I’ve been focusing on esoteric features of language design for a while. I thought it might be nice to take a detour and explore something eminently practical and easy to explain, for a change.
Let’s talk data and tables.
I don’t mean databases–relational or otherwise; I’m talking about tables of data in source code itself. Sooner or later, every coder uses them. We build jump tables, tables of unicode character attributes, tables of time zone properties, tables of html entities, tables of multipliers to use in hash functions, tables that map zip codes to states, tables of dispatch targets, tables that tell us the internet domain-name suffix for a particular country name…
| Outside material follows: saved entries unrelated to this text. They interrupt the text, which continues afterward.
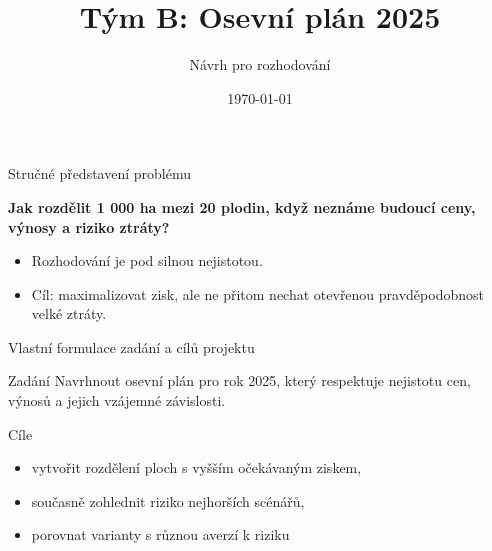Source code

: ﻿\documentclass[11pt]{beamer}
\title{Tým B: Osevní plán 2025}
\author{Návrh pro rozhodování}
\date{\today}
\begin{document}
\begin{frame}
  \titlepage
\end{frame}

\begin{frame}{Stručné představení problému}
  \vspace{0.3cm}
  \begin{center}
    \textbf{Jak rozdělit 1 000 ha mezi 20 plodin, když neznáme budoucí ceny, výnosy a riziko ztráty?}
  \end{center}
  \vspace{0.5cm}
  \begin{center}
  \end{center}
  \vspace{0.4cm}
  \begin{itemize}
    \item Rozhodování je pod silnou nejistotou.
    \item Cíl: maximalizovat zisk, ale ne přitom nechat otevřenou pravděpodobnost velké ztráty.
  \end{itemize}
\end{frame}

\begin{frame}{Vlastní formulace zadání a cílů projektu}
  \begin{block}{Zadání}
    Navrhnout osevní plán pro rok 2025, který respektuje nejistotu cen, výnosů a jejich vzájemné závislosti.
  \end{block}
  \vspace{0.3cm}
  \begin{block}{Cíle}
    \begin{itemize}
      \item vytvořit rozdělení ploch s vyšším očekávaným ziskem,
      \item současně zohlednit riziko nejhorších scénářů,
      \item porovnat varianty s různou averzí k riziku
    \end{itemize}
  \end{block}
\end{frame}
\end{document}
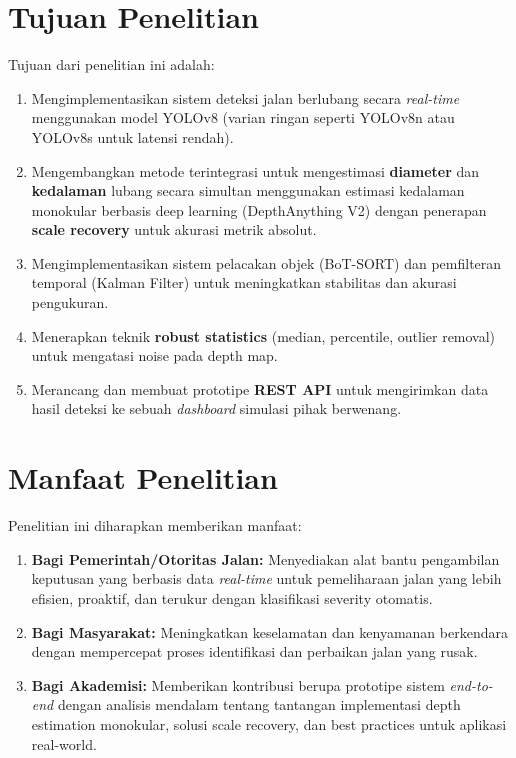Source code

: \documentclass[12pt,a4paper]{report}
\begin{document}
\section{Tujuan Penelitian}

Tujuan dari penelitian ini adalah:

\begin{enumerate}
    \item Mengimplementasikan sistem deteksi jalan berlubang secara \textit{real-time} menggunakan model YOLOv8 (varian ringan seperti YOLOv8n atau YOLOv8s untuk latensi rendah).
    
    \item Mengembangkan metode terintegrasi untuk mengestimasi \textbf{diameter} dan \textbf{kedalaman} lubang secara simultan menggunakan estimasi kedalaman monokular berbasis deep learning (DepthAnything V2) dengan penerapan \textbf{scale recovery} untuk akurasi metrik absolut.
    
    \item Mengimplementasikan sistem pelacakan objek (BoT-SORT) dan pemfilteran temporal (Kalman Filter) untuk meningkatkan stabilitas dan akurasi pengukuran.
    
    \item Menerapkan teknik \textbf{robust statistics} (median, percentile, outlier removal) untuk mengatasi noise pada depth map.
    
    \item Merancang dan membuat prototipe \textbf{REST API} untuk mengirimkan data hasil deteksi ke sebuah \textit{dashboard} simulasi pihak berwenang.
\end{enumerate}

\section{Manfaat Penelitian}

Penelitian ini diharapkan memberikan manfaat:

\begin{enumerate}
    \item \textbf{Bagi Pemerintah/Otoritas Jalan:} Menyediakan alat bantu pengambilan keputusan yang berbasis data \textit{real-time} untuk pemeliharaan jalan yang lebih efisien, proaktif, dan terukur dengan klasifikasi severity otomatis.
    
    \item \textbf{Bagi Masyarakat:} Meningkatkan keselamatan dan kenyamanan berkendara dengan mempercepat proses identifikasi dan perbaikan jalan yang rusak.
    
    \item \textbf{Bagi Akademisi:} Memberikan kontribusi berupa prototipe sistem \textit{end-to-end} dengan analisis mendalam tentang tantangan implementasi depth estimation monokular, solusi scale recovery, dan best practices untuk aplikasi real-world.
\end{enumerate}
\end{document}
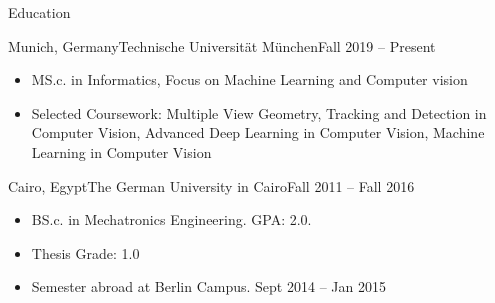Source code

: \documentclass[]{mcdowellcv}
\begin{document}
	\makeheader
	
	\begin{cvsection}{Education}
		\begin{cvsubsection}{Munich, Germany}{Technische Universität München}{Fall 2019 -- Present}
			\begin{itemize}
				\item MS.c. in Informatics, Focus on Machine Learning and Computer vision
				\item Selected Coursework: Multiple View Geometry, Tracking and Detection in Computer Vision, Advanced Deep Learning in Computer Vision, Machine Learning in Computer Vision
			\end{itemize}
		\end{cvsubsection}
		\begin{cvsubsection}{Cairo, Egypt}{The German University in Cairo}{Fall 2011 -- Fall 2016}
			\begin{itemize}
				\item BS.c. in Mechatronics Engineering. GPA: 2.0.
				\item Thesis Grade: 1.0
				\item Semester abroad at Berlin Campus. Sept 2014 -- Jan 2015
			\end{itemize}
		\end{cvsubsection}
	\end{cvsection}
	
\end{document}
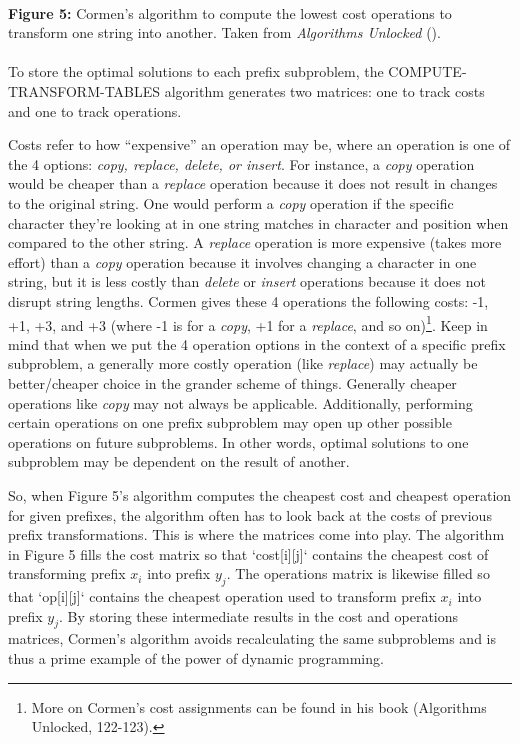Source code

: \documentclass[12pt,letterpaper]{article}
\begin{document}
\paragraph{}
\begin{footnotesize}
    \noindent\textbf{Figure 5:} Cormen's algorithm to compute the lowest cost operations to transform one string into another. Taken from \textit{Algorithms Unlocked} (\cite{cormen}).
\end{footnotesize}
\paragraph{}

To store the optimal solutions to each prefix subproblem, the COMPUTE-TRANSFORM-TABLES algorithm generates two matrices: one to track costs and one to track operations. 

Costs refer to how “expensive” an operation may be, where an operation is one of the 4 options: \textit{copy, replace, delete, or insert}. For instance, a \textit{copy} operation would be cheaper than a \textit{replace} operation because it does not result in changes to the original string. One would perform a \textit{copy} operation if the specific character they’re looking at in one string matches in character and position when compared to the other string. A \textit{replace} operation is more expensive (takes more effort) than a \textit{copy} operation because it involves changing a character in one string, but it is less costly than \textit{delete} or \textit{insert} operations because it does not disrupt string lengths. Cormen gives these 4 operations the following costs: -1, +1, +3, and +3 (where -1 is for a \textit{copy}, +1 for a \textit{replace}, and so on)\footnote[1]{More on Cormen’s cost assignments can be found in his book (Algorithms Unlocked, 122-123).}. Keep in mind that when we put the 4 operation options in the context of a specific prefix subproblem, a generally more costly operation (like \textit{replace}) may actually be better/cheaper choice in the grander scheme of things. Generally cheaper operations like \textit{copy} may not always be applicable. Additionally, performing certain operations on one prefix subproblem may open up other possible operations on future subproblems. In other words, optimal solutions to one subproblem may be dependent on the result of another.

So, when Figure 5’s algorithm computes the cheapest cost and cheapest operation for given prefixes, the algorithm often has to look back at the costs of previous prefix transformations. This is where the matrices come into play. The algorithm in Figure 5 fills the cost matrix so that `cost[i][j]` contains the cheapest cost of transforming prefix $x_i$ into prefix $y_j$. The operations matrix is likewise filled so that `op[i][j]` contains the cheapest operation used to transform prefix $x_i$ into prefix $y_j$. By storing these intermediate results in the cost and operations matrices, Cormen’s algorithm avoids recalculating the same subproblems and is thus a prime example of the power of dynamic programming.
\end{document}
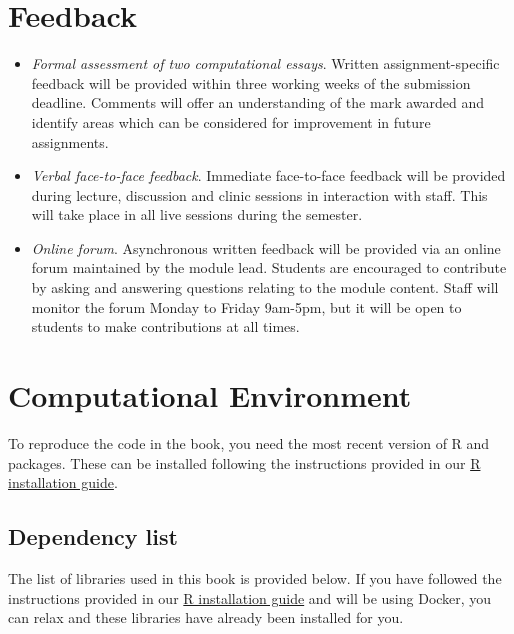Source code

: \documentclass[
  letterpaper,
  krantz2]{style/krantz}
\begin{document}
\hypertarget{feedback}{%
\section{Feedback}\label{feedback}}

\begin{itemize}
\item
  \emph{Formal assessment of two computational essays}. Written
  assignment-specific feedback will be provided within three working
  weeks of the submission deadline. Comments will offer an understanding
  of the mark awarded and identify areas which can be considered for
  improvement in future assignments.
\item
  \emph{Verbal face-to-face feedback}. Immediate face-to-face feedback
  will be provided during lecture, discussion and clinic sessions in
  interaction with staff. This will take place in all live sessions
  during the semester.
\item
  \emph{Online forum}. Asynchronous written feedback will be provided
  via an online forum maintained by the module lead. Students are
  encouraged to contribute by asking and answering questions relating to
  the module content. Staff will monitor the forum Monday to Friday
  9am-5pm, but it will be open to students to make contributions at all
  times.
\end{itemize}

\hypertarget{computational-environment}{%
\section{Computational Environment}\label{computational-environment}}

To reproduce the code in the book, you need the most recent version of R
and packages. These can be installed following the instructions provided
in our \href{https://gdsl-ul.github.io/r_install/}{R installation
guide}.

\hypertarget{dependency-list}{%
\subsection{Dependency list}\label{dependency-list}}

The list of libraries used in this book is provided below. If you have
followed the instructions provided in our
\href{https://gdsl-ul.github.io/r_install/}{R installation guide} and
will be using Docker, you can relax and these libraries have already
been installed for you.
\end{document}
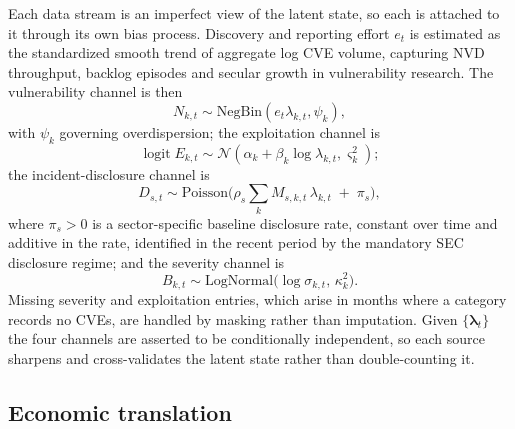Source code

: \documentclass[review]{elsarticle}
\begin{document}
Each data stream is an imperfect view of the latent state, so each is attached to it through its own bias process. Discovery and reporting effort $e_t$ is estimated as the standardized smooth trend of aggregate log CVE volume, capturing NVD throughput, backlog episodes and secular growth in vulnerability research. The vulnerability channel is then
\begin{equation}\label{eq:obs-cve}
    N_{k,t} \sim \text{NegBin}(e_t \lambda_{k,t}, \psi_k),
\end{equation}
with $\psi_k$ governing overdispersion; the exploitation channel is
\begin{equation}\label{eq:obs-epss}
    \operatorname{logit} E_{k,t} \sim \mathcal{N}(\alpha_k + \beta_k \log \lambda_{k,t}, \varsigma_k^2);
\end{equation}
the incident-disclosure channel is
\begin{equation}\label{eq:obs-8k}
    D_{s,t} \sim \text{Poisson}\Big(\rho_s \textstyle\sum_k M_{s,k,t}\, \lambda_{k,t} \;+\; \pi_s\Big),
\end{equation}
where $\pi_s > 0$ is a sector-specific baseline disclosure rate, constant over time and additive in the rate, identified in the recent period by the mandatory SEC disclosure regime; and the severity channel is
\begin{equation}\label{eq:obs-cvss}
    B_{k,t} \sim \text{LogNormal}\big(\log \sigma_{k,t},\, \kappa_k^2\big).
\end{equation}
Missing severity and exploitation entries, which arise in months where a category records no CVEs, are handled by masking rather than imputation. Given $\{\bm{\lambda}_t\}$ the four channels are asserted to be conditionally independent, so each source sharpens and cross-validates the latent state rather than double-counting it.

\subsection{Economic translation}
\end{document}
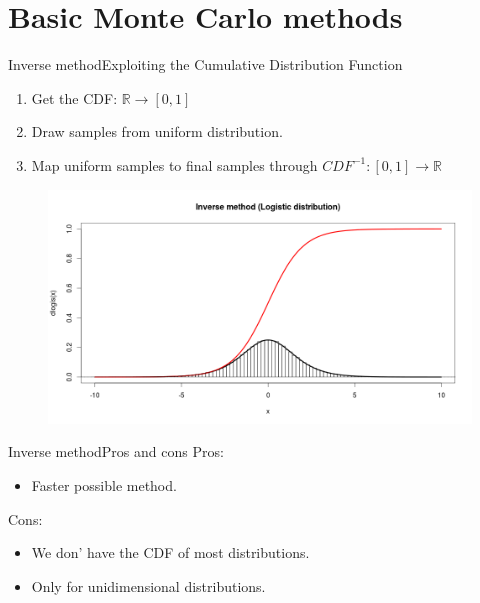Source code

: \documentclass{beamer}
\begin{document}
\section{Basic Monte Carlo methods}
\begin{frame}{Inverse method}{Exploiting the Cumulative Distribution Function}

	\begin{enumerate}
		\item Get the CDF: $\mathbb{R} \rightarrow [0,1]$ 
		\item Draw samples from uniform distribution.
		\item Map uniform samples to final samples through $CDF^{-1}: [0,1] \rightarrow \mathbb{R}$ 
	\end{enumerate}
	\begin{figure}
		\centering
		\includegraphics[width=\textwidth]{inverse.png}
	\end{figure}
\end{frame}

\begin{frame}{Inverse method}{Pros and cons}
	Pros:
		\begin{itemize}
			\item Faster possible method.
		\end{itemize}
	Cons:
	\begin{itemize}
		\item We don' have the CDF of most distributions.
		\item Only for unidimensional distributions.
	\end{itemize}

\end{frame}
\end{document}
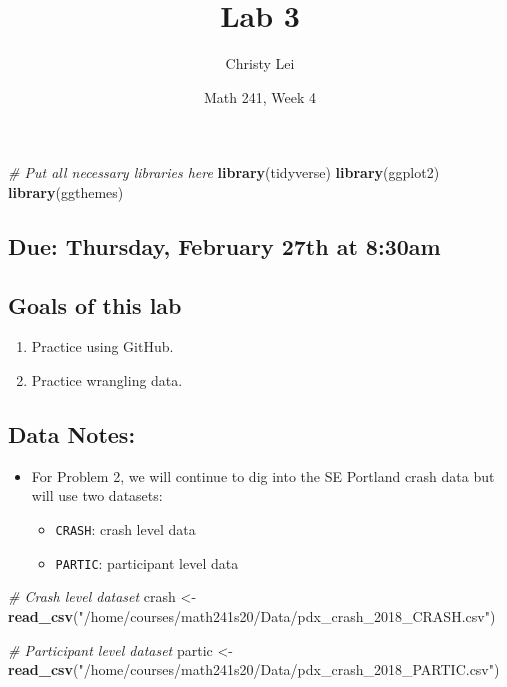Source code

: \documentclass[]{article}
\title{Lab 3}
\author{Christy Lei}
\date{Math 241, Week 4}
\newenvironment{Shaded}{\begin{snugshade}}{\end{snugshade}}
\newcommand{\KeywordTok}[1]{\textcolor[rgb]{0.13,0.29,0.53}{\textbf{#1}}}
\newcommand{\StringTok}[1]{\textcolor[rgb]{0.31,0.60,0.02}{#1}}
\newcommand{\CommentTok}[1]{\textcolor[rgb]{0.56,0.35,0.01}{\textit{#1}}}
\newcommand{\NormalTok}[1]{#1}
\providecommand{\tightlist}{%
  \setlength{\itemsep}{0pt}\setlength{\parskip}{0pt}}
\begin{document}
\maketitle

\begin{Shaded}
\begin{Highlighting}[]
\CommentTok{# Put all necessary libraries here}
\KeywordTok{library}\NormalTok{(tidyverse)}
\KeywordTok{library}\NormalTok{(ggplot2)}
\KeywordTok{library}\NormalTok{(ggthemes)}
\end{Highlighting}
\end{Shaded}

\subsection{Due: Thursday, February 27th at
8:30am}\label{due-thursday-february-27th-at-830am}

\subsection{Goals of this lab}\label{goals-of-this-lab}

\begin{enumerate}
\def\labelenumi{\arabic{enumi}.}
\tightlist
\item
  Practice using GitHub.
\item
  Practice wrangling data.
\end{enumerate}

\subsection{Data Notes:}\label{data-notes}

\begin{itemize}
\tightlist
\item
  For Problem 2, we will continue to dig into the SE Portland crash data
  but will use two datasets:

  \begin{itemize}
  \tightlist
  \item
    \texttt{CRASH}: crash level data
  \item
    \texttt{PARTIC}: participant level data
  \end{itemize}
\end{itemize}

\begin{Shaded}
\begin{Highlighting}[]
\CommentTok{# Crash level dataset}
\NormalTok{crash <-}\StringTok{ }\KeywordTok{read_csv}\NormalTok{(}\StringTok{"/home/courses/math241s20/Data/pdx_crash_2018_CRASH.csv"}\NormalTok{)}

\CommentTok{# Participant level dataset}
\NormalTok{partic <-}\StringTok{ }\KeywordTok{read_csv}\NormalTok{(}\StringTok{"/home/courses/math241s20/Data/pdx_crash_2018_PARTIC.csv"}\NormalTok{)}
\end{Highlighting}
\end{Shaded}
\end{document}
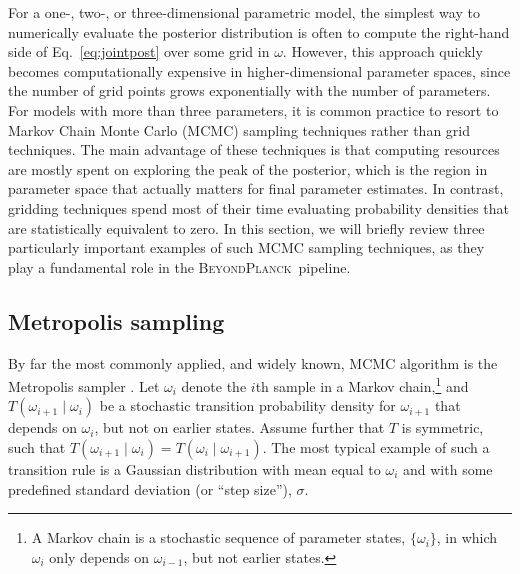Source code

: \documentclass[twocolumn]{aa}
\newcommand{\BP}{\textsc{BeyondPlanck}}
\begin{document}
For a one-, two-, or three-dimensional parametric model, the simplest
way to numerically evaluate the posterior distribution is often to
compute the right-hand side of Eq.~\eqref{eq:jointpost} over some grid
in $\omega$. However, this approach quickly becomes computationally
expensive in higher-dimensional parameter spaces, since the number of
grid points grows exponentially with the number of parameters. For
models with more than three parameters, it is common practice to
resort to Markov Chain Monte Carlo (MCMC) sampling techniques rather
than grid techniques. The main advantage of these techniques is that
computing resources are mostly spent on exploring the peak of the
posterior, which is the region in parameter space that actually
matters for final parameter estimates. In contrast, gridding
techniques spend most of their time evaluating probability densities
that are statistically equivalent to zero. In this section, we will
briefly review three particularly important examples of such MCMC
sampling techniques, as they play a fundamental role in the
\BP\ pipeline.

\subsection{Metropolis sampling}
\label{sec:metropolis}

By far the most commonly applied, and widely known, MCMC algorithm is
the Metropolis sampler \citep{metropolis:1953}. Let $\omega_i$ denote
the $i$th sample in a Markov chain,\footnote{A Markov chain is a
  stochastic sequence of parameter states, $\{\omega_i\}$, in which
  $\omega_i$ only depends on $\omega_{i-1}$, but not earlier states.}
and $T(\omega_{i+1}\mid \omega_i)$ be a stochastic transition probability
density for $\omega_{i+1}$ that depends on $\omega_i$, but not on
earlier states. Assume further that $T$ is symmetric, such that
$T(\omega_{i+1}\mid \omega_i) = T(\omega_i\mid \omega_{i+1})$. The most
typical example of such a transition rule is a Gaussian distribution
with mean equal to $\omega_i$ and with some predefined standard
deviation (or ``step size''), $\sigma$.
\end{document}
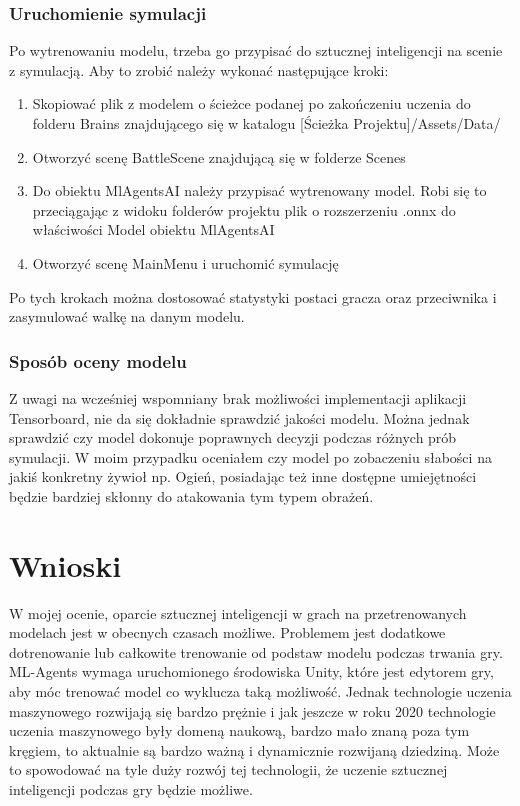 \documentclass{SGGW-thesis}
\begin{document}
\subsection{Uruchomienie symulacji}
Po wytrenowaniu modelu, trzeba go przypisać do sztucznej inteligencji na scenie z symulacją. Aby to zrobić należy wykonać następujące kroki:
\begin{enumerate}
  \item{Skopiować plik z modelem o ścieżce podanej po zakończeniu uczenia do folderu Brains znajdującego się w katalogu [Ścieżka Projektu]/Assets/Data/}
  \item{Otworzyć scenę BattleScene znajdującą się w folderze Scenes}
  \item{Do obiektu MlAgentsAI należy przypisać wytrenowany model. Robi się to przeciągając z widoku folderów projektu plik o rozszerzeniu .onnx do właściwości Model obiektu MlAgentsAI}
  \item{Otworzyć scenę MainMenu i uruchomić symulację}
\end{enumerate}
Po tych krokach można dostosować statystyki postaci gracza oraz przeciwnika i zasymulować walkę na danym modelu.

\subsection{Sposób oceny modelu}
Z uwagi na wcześniej wspomniany brak możliwości implementacji aplikacji Tensorboard, nie da się dokładnie sprawdzić jakości modelu. Można jednak sprawdzić czy model dokonuje poprawnych decyzji podczas różnych prób symulacji.
W moim przypadku oceniałem czy model po zobaczeniu słabości na jakiś konkretny żywioł np. Ogień, posiadając też inne dostępne umiejętności będzie bardziej skłonny do atakowania tym typem obrażeń. 

\chapter{Wnioski}
W mojej ocenie, oparcie sztucznej inteligencji w grach na przetrenowanych modelach jest w obecnych czasach możliwe. Problemem jest dodatkowe dotrenowanie lub całkowite trenowanie od podstaw modelu podczas trwania gry.
ML-Agents wymaga uruchomionego środowiska Unity, które jest edytorem gry, aby móc trenować model co wyklucza taką możliwość. Jednak technologie uczenia maszynowego rozwijają się bardzo prężnie i jak jeszcze w roku 2020 technologie
uczenia maszynowego były domeną naukową, bardzo mało znaną poza tym kręgiem, to aktualnie są bardzo ważną i dynamicznie rozwijaną dziedziną. Może to spowodować na tyle duży rozwój tej technologii, że uczenie sztucznej inteligencji
podczas gry będzie możliwe.
\end{document}
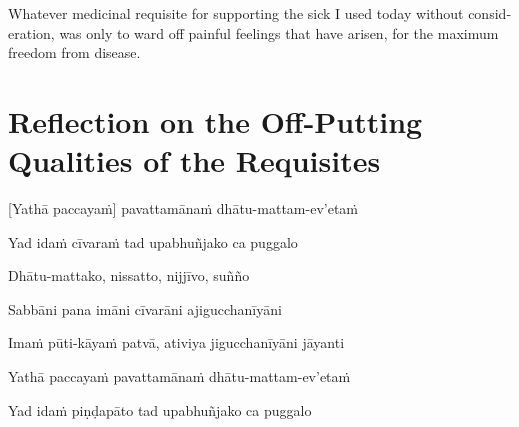 \begin{english}
  Whatever medicinal requisite for supporting the sick I used today without
  consideration, was only to ward off painful feelings that have arisen, for the
  maximum freedom from disease.\\
\end{english}

\section[Reflection on the Off-Putting Qualities]{Reflection on the Off-Putting Qualities of the Requisites}



\begin{leader}
\end{leader}


[Yathā paccayaṁ] pavattamānaṁ dhātu-mattam-ev'etaṁ


Yad idaṁ cīvaraṁ tad upabhuñjako ca puggalo


Dhātu-mattako, nissatto, nijjīvo, suñño


Sabbāni pana imāni cīvarāni ajigucchanīyāni


Imaṁ pūti-kāyaṁ patvā, ativiya jigucchanīyāni jāyanti


Yathā paccayaṁ pavattamānaṁ dhātu-mattam-ev'etaṁ


Yad idaṁ piṇḍapāto tad upabhuñjako ca puggalo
Depending on the language you’re using and the nature of your data, you might code such tables using arrays, structs, enums, dictionaries, hash maps, and so forth.
I think this is a mediocre solution, at best. Shouldn’t programmers work on funner stuff, like “traveling salesman” problems? :-)
What’s wrong with how we code tables?
What’s wrong? In a word, the fact that we have to code them at all–that’s what.
If all the tables in our code had half a dozen items, the awkwardness of codifying them might not matter so much. But tabular data in code is often large, awkward, and difficult to format correctly. We rarely receive it expressed in a syntax that makes lexers happy.
I recently spent time writing a python script to reformat a 100 KLOC .cpp file that contained generated unicode ngram definitions represented as strings. The strings included bytes > 0x80 and < 0x20, and the compiler was refusing to process the file because it could tell the “source code” wasn’t ASCII.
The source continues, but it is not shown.